■ **Goal of the exercise**: For this exercise, retype the lines from the one that holds "Wenn \(\Gamma \vdash" through the one that holds "new image and" in the records below, both included, exactly and without pictures.

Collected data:
::::::::::
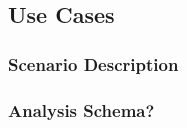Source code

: \subsection{Use Cases}
  \subsubsection{Scenario Description}
  \subsubsection{Analysis Schema?}









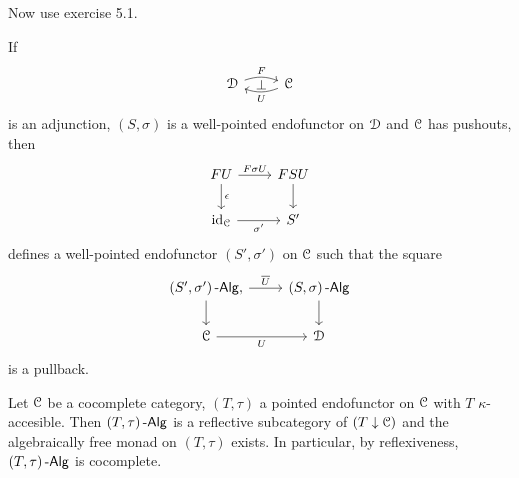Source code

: \documentclass[a4paper,11pt,oneside,openany]{scrbook}
\begin{document}
Now use exercise 5.1.
\begin{prop}
	If
	\begin{displaymath}
		\begin{tikzcd}
			\D \arrow[r, "F", bend left=20]
			\arrow[from=r, "U", bend left=20]
			\arrow[r, phantom, "\bot"]
			& \C
		\end{tikzcd}
	\end{displaymath}
	is an adjunction, $ (S,\sigma) $ is a well-pointed endofunctor on $ \operatorname{\mathcal{D}} $
	and $ \operatorname{\mathcal{C}} $ has pushouts, then
	\begin{displaymath}
		\begin{tikzcd}
			FU \arrow[r,"F\sigma U"]\arrow[d, "\epsilon"]& FSU \arrow[d]\\
			\id_{\C} \arrow[r, "\sigma'"']& S'
		\end{tikzcd}
	\end{displaymath}
	defines a well-pointed endofunctor $ (S',\sigma') $ on $ \operatorname{\mathcal{C}} $ such that the square
	\begin{displaymath}
		\begin{tikzcd}
			(S',\sigma')\Alg \arrow[r, "\overline U"],\arrow[d]
			& (S,\sigma)\Alg \arrow[d]\\
			\C \arrow[r, "U"'] & \D
		\end{tikzcd}
	\end{displaymath}
	is a pullback.\hfill\qedsymbol
\end{prop}
\begin{thm}
	Let $ \operatorname{\mathcal{C}} $ be a cocomplete category, $ (T,\tau) $ a pointed endofunctor on $ \operatorname{\mathcal{C}} $ with $ T $ $ \kappa $-accesible.
	Then $ (T,\tau)\operatorname{-\mathsf{Alg}} $ is a reflective subcategory of $ (T\downarrow\operatorname{\mathcal{C}})$ and the algebraically free monad on $ (T,\tau) $ exists. In particular, by reflexiveness, $ (T,\tau)\operatorname{-\mathsf{Alg}} $ is cocomplete.
\end{thm}
\end{document}
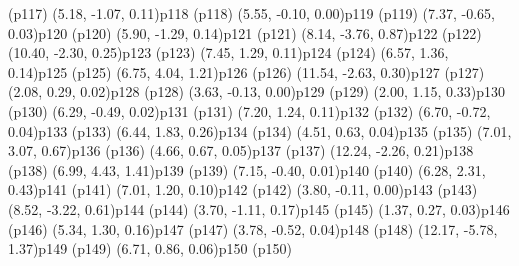 \psdot(p117)
\psPoint(5.18, -1.07, 0.11){p118}
\psdot(p118)
\psPoint(5.55, -0.10, 0.00){p119}
\psdot(p119)
\psPoint(7.37, -0.65, 0.03){p120}
\psdot(p120)
\psPoint(5.90, -1.29, 0.14){p121}
\psdot(p121)
\psPoint(8.14, -3.76, 0.87){p122}
\psdot(p122)
\psPoint(10.40, -2.30, 0.25){p123}
\psdot(p123)
\psPoint(7.45, 1.29, 0.11){p124}
\psdot(p124)
\psPoint(6.57, 1.36, 0.14){p125}
\psdot(p125)
\psPoint(6.75, 4.04, 1.21){p126}
\psdot(p126)
\psPoint(11.54, -2.63, 0.30){p127}
\psdot(p127)
\psPoint(2.08, 0.29, 0.02){p128}
\psdot(p128)
\psPoint(3.63, -0.13, 0.00){p129}
\psdot(p129)
\psPoint(2.00, 1.15, 0.33){p130}
\psdot(p130)
\psPoint(6.29, -0.49, 0.02){p131}
\psdot(p131)
\psPoint(7.20, 1.24, 0.11){p132}
\psdot(p132)
\psPoint(6.70, -0.72, 0.04){p133}
\psdot(p133)
\psPoint(6.44, 1.83, 0.26){p134}
\psdot(p134)
\psPoint(4.51, 0.63, 0.04){p135}
\psdot(p135)
\psPoint(7.01, 3.07, 0.67){p136}
\psdot(p136)
\psPoint(4.66, 0.67, 0.05){p137}
\psdot(p137)
\psPoint(12.24, -2.26, 0.21){p138}
\psdot(p138)
\psPoint(6.99, 4.43, 1.41){p139}
\psdot(p139)
\psPoint(7.15, -0.40, 0.01){p140}
\psdot(p140)
\psPoint(6.28, 2.31, 0.43){p141}
\psdot(p141)
\psPoint(7.01, 1.20, 0.10){p142}
\psdot(p142)
\psPoint(3.80, -0.11, 0.00){p143}
\psdot(p143)
\psPoint(8.52, -3.22, 0.61){p144}
\psdot(p144)
\psPoint(3.70, -1.11, 0.17){p145}
\psdot(p145)
\psPoint(1.37, 0.27, 0.03){p146}
\psdot(p146)
\psPoint(5.34, 1.30, 0.16){p147}
\psdot(p147)
\psPoint(3.78, -0.52, 0.04){p148}
\psdot(p148)
\psPoint(12.17, -5.78, 1.37){p149}
\psdot(p149)
\psPoint(6.71, 0.86, 0.06){p150}
\psdot(p150)
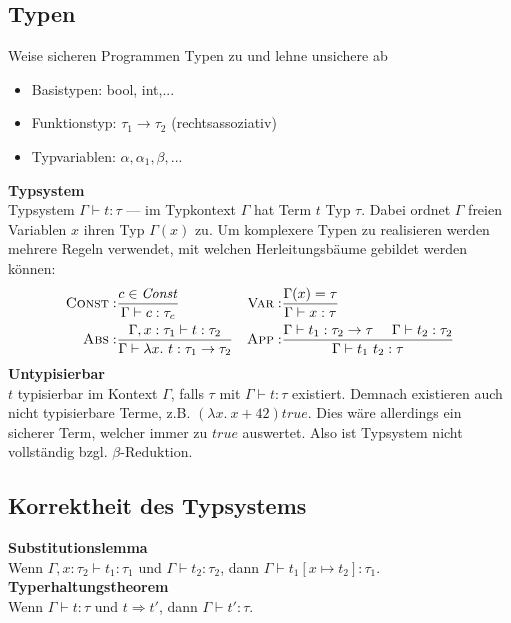 \subsection{Typen}
Weise sicheren Programmen Typen zu und lehne unsichere ab
\begin{itemize}
  \item Basistypen: bool, int,...
  \item Funktionstyp: \(\tau_1 \rightarrow \tau_2\) (rechtsassoziativ)
  \item Typvariablen: \(\alpha, \alpha_1, \beta,...\)
\end{itemize}
\textbf{Typsystem}\\
Typsystem \(\Gamma \vdash t: \tau\) --- im Typkontext \(\Gamma\) hat Term \(t\) Typ \(\tau\). Dabei ordnet \(\Gamma\)
freien Variablen \(x\) ihren Typ \(\Gamma(x)\) zu.
Um komplexere Typen zu realisieren werden mehrere Regeln verwendet, mit welchen Herleitungsbäume gebildet werden können:\\
\begin{align*}
  \textsc{Const}:& \frac{c \in \mathit{Const}}{\Gamma \vdash c: \tau_c} &
  \textsc{Var}:&   \frac{\Gamma(x) = \tau}{\Gamma \vdash x: \tau}\\
  \textsc{Abs}:&   \frac{\Gamma, x: \tau_1 \vdash t: \tau_2}{\Gamma \vdash \lambda x.\ t: \tau_1 \rightarrow \tau_2} &
  \textsc{App}:&   \frac{\Gamma \vdash t_1: \tau_2 \rightarrow \tau \ \ \ \ \Gamma \vdash t_2: \tau_2}{\Gamma \vdash t_1\ t_2: \tau}                                                                                                                      
\end{align*}
\textbf{Untypisierbar}\\
\(t\) typisierbar im Kontext \(\Gamma\), falls \(\tau\) mit \(\Gamma \vdash t: \tau\) existiert.
Demnach existieren auch nicht typisierbare Terme, z.B. \((\lambda x.\ x + 42) \mathit{true}\).
Dies wäre allerdings ein sicherer Term, welcher immer zu \(\mathit{true}\) auswertet. Also ist Typsystem nicht vollständig
bzgl. \(\beta\)-Reduktion.

\subsection{Korrektheit des Typsystems}
\textbf{Substitutionslemma}\\
Wenn \(\Gamma, x: \tau_2 \vdash t_1: \tau_1\) und \(\Gamma \vdash t_2: \tau_2\), dann \(\Gamma \vdash t_1[x \mapsto t_2]: \tau_1\).\\
\textbf{Typerhaltungstheorem}\\
Wenn \(\Gamma \vdash t: \tau\) und \(t \Rightarrow t'\), dann \(\Gamma \vdash t': \tau\).

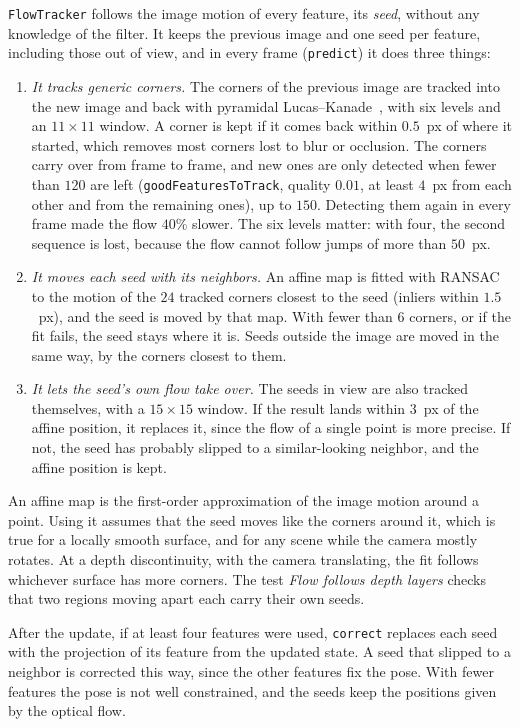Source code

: \documentclass[11pt]{article}
\begin{document}
\texttt{FlowTracker} follows the image motion of every feature, its \emph{seed}, without any
knowledge of the filter. It keeps the previous image and one seed per feature, including those out
of view, and in every frame (\texttt{predict}) it does three things:
\begin{enumerate}
  \item \emph{It tracks generic corners.} The corners of the previous image are tracked into the
        new image and back with pyramidal Lucas--Kanade~\cite{lucas1981}, with six levels and an
        $11 \times 11$ window. A corner is kept if it comes back within $0.5$~px of where it
        started, which removes most corners lost to blur or occlusion. The corners carry over from
        frame to frame, and new ones are only detected when fewer than $120$ are left
        (\texttt{goodFeaturesToTrack}, quality $0.01$, at least $4$~px from each other and from the
        remaining ones), up to $150$. Detecting them again in every frame made the flow $40\%$
        slower. The six levels matter: with four, the second sequence is lost, because the flow
        cannot follow jumps of more than $50$~px.
  \item \emph{It moves each seed with its neighbors.} An affine map is fitted with RANSAC to the
        motion of the $24$ tracked corners closest to the seed (inliers within $1.5$~px), and the
        seed is moved by that map. With fewer than $6$ corners, or if the fit fails, the seed stays where
        it is. Seeds outside the image are moved in the same way, by the corners closest to them.
  \item \emph{It lets the seed's own flow take over.} The seeds in view are also tracked
        themselves, with a $15 \times 15$ window. If the result lands within $3$~px of the affine
        position, it replaces it, since the flow of a single point is more precise. If not, the
        seed has probably slipped to a similar-looking neighbor, and the affine position is kept.
\end{enumerate}
An affine map is the first-order approximation of the image motion around a point. Using it assumes
that the seed moves like the corners around it, which is true for a locally smooth surface, and for
any scene while the camera mostly rotates. At a depth discontinuity, with the camera translating,
the fit follows whichever surface has more corners. The test \emph{Flow follows depth layers}
checks that two regions moving apart each carry their own seeds.

After the update, if at least four features were used, \texttt{correct} replaces each seed with
the projection of its feature from the updated state. A seed that slipped to a neighbor is
corrected this way, since the other features fix the pose. With fewer features the pose is not
well constrained, and the seeds keep the positions given by the optical flow.
\end{document}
::::::::::
■ **Output of the exercise**:
Wenn \(\Gamma \vdash t: \tau\) und \(t \Rightarrow t'\), dann \(\Gamma \vdash t': \tau\).

Source code

: \documentclass[11pt]{article}
\begin{document}
\texttt{FlowTracker} follows the image motion of every feature, its \emph{seed}, without any
knowledge of the filter. It keeps the previous image and one seed per feature, including those out
of view, and in every frame (\texttt{predict}) it does three things:
\begin{enumerate}
  \item \emph{It tracks generic corners.} The corners of the previous image are tracked into the
        new image and back with pyramidal Lucas--Kanade~\cite{lucas1981}, with six levels and an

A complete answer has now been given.